Source records:

------------------------------------------------------------------------

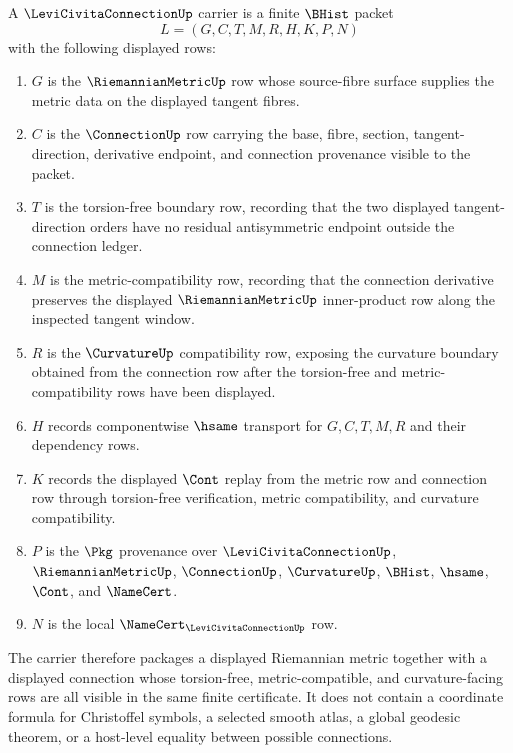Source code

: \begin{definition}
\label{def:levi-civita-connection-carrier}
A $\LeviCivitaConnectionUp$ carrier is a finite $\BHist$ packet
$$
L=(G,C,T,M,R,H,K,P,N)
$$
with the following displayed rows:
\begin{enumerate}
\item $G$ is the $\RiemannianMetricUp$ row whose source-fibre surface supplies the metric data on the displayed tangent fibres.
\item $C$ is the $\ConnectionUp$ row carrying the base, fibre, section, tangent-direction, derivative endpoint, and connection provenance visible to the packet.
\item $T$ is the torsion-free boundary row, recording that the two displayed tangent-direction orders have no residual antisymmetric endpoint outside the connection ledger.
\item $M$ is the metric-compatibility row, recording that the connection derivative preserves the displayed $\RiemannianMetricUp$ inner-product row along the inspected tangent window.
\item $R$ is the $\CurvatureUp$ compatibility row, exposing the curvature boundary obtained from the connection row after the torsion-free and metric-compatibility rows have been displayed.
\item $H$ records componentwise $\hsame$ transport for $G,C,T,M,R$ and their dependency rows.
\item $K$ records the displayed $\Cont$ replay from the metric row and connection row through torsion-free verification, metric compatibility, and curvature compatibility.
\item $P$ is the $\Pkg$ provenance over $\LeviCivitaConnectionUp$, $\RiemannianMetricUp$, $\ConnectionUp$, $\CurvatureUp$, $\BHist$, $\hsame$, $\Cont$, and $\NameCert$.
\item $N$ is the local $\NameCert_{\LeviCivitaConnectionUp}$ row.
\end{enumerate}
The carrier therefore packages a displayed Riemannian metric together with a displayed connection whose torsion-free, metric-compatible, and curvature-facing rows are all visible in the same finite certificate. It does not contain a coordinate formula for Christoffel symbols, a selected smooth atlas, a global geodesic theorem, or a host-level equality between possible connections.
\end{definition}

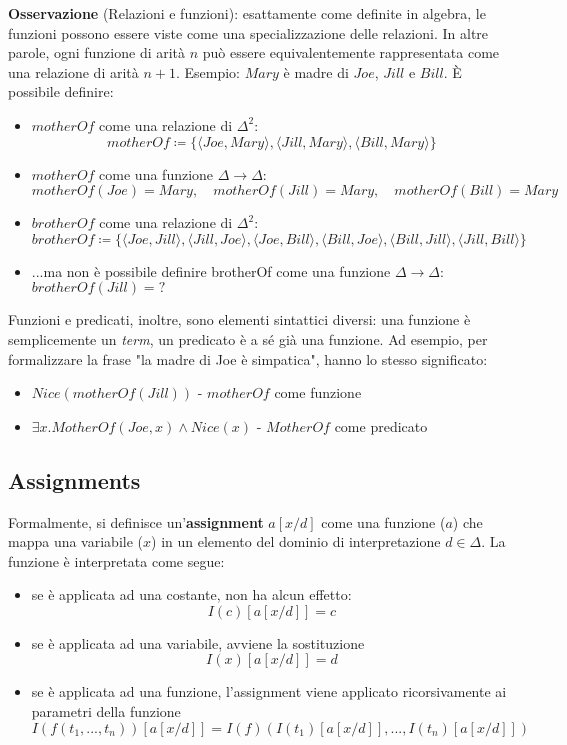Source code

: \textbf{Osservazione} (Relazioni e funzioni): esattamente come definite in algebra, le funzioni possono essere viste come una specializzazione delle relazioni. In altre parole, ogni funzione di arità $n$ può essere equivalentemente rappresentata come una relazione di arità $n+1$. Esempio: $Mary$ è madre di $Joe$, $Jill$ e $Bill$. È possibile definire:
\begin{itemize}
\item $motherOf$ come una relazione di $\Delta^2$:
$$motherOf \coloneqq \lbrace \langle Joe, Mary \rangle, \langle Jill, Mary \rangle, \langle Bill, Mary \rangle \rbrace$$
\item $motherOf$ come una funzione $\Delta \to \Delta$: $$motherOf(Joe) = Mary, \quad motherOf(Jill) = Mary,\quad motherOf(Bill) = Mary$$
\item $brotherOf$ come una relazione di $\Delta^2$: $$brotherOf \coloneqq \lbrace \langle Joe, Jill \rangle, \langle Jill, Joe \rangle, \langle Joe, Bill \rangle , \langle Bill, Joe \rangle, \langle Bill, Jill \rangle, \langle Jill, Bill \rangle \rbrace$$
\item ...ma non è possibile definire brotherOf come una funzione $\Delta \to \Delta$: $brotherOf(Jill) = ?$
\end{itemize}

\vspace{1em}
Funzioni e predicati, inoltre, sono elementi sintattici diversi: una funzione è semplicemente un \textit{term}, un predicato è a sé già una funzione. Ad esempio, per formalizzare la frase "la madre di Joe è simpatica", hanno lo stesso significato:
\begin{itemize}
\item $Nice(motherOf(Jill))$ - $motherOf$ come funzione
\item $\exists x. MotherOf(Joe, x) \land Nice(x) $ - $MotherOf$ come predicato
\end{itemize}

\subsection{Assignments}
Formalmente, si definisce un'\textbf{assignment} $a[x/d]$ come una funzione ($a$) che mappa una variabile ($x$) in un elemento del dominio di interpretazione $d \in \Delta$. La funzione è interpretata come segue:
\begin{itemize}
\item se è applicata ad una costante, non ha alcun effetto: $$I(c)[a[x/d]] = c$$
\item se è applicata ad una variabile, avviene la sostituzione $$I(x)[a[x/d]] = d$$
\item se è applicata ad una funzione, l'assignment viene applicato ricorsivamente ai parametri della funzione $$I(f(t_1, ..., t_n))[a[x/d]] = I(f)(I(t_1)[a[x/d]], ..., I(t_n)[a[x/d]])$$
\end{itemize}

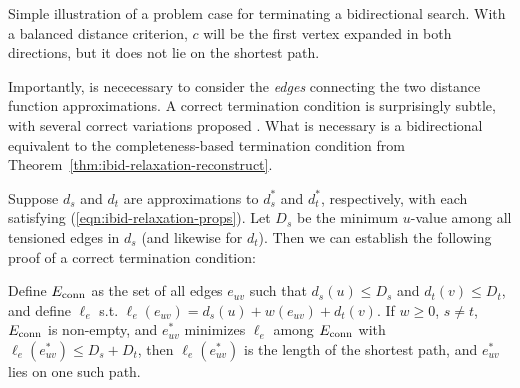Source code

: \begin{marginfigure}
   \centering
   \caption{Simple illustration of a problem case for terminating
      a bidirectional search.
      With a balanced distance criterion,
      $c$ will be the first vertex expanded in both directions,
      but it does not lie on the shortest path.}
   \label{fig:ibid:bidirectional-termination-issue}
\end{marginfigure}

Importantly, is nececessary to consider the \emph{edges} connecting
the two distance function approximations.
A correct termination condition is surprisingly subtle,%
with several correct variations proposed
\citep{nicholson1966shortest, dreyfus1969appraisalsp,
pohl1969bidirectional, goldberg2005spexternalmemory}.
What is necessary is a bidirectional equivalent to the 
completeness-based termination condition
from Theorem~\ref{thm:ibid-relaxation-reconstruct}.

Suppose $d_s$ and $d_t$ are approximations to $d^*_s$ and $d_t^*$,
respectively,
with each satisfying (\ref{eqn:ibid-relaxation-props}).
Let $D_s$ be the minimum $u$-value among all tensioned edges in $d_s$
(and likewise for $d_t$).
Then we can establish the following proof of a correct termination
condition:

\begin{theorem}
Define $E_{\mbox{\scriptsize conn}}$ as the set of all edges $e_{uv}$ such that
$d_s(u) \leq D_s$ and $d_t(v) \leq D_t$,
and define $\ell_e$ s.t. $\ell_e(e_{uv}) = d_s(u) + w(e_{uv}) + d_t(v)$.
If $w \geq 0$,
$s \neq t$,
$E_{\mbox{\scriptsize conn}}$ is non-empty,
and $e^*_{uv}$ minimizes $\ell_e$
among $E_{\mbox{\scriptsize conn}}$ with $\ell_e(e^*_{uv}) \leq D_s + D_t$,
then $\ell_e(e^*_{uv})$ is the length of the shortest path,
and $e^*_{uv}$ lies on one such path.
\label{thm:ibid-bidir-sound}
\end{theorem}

------------------------------------------------------------------------

Please transcribe, word for word, every line from the first line of the records above through the line containing "the connection ledger.", and leave out any pictures.

Source code

: \begin{definition}
\label{def:levi-civita-connection-carrier}
A $\LeviCivitaConnectionUp$ carrier is a finite $\BHist$ packet
$$
L=(G,C,T,M,R,H,K,P,N)
$$
with the following displayed rows:
\begin{enumerate}
\item $G$ is the $\RiemannianMetricUp$ row whose source-fibre surface supplies the metric data on the displayed tangent fibres.
\item $C$ is the $\ConnectionUp$ row carrying the base, fibre, section, tangent-direction, derivative endpoint, and connection provenance visible to the packet.
\item $T$ is the torsion-free boundary row, recording that the two displayed tangent-direction orders have no residual antisymmetric endpoint outside the connection ledger.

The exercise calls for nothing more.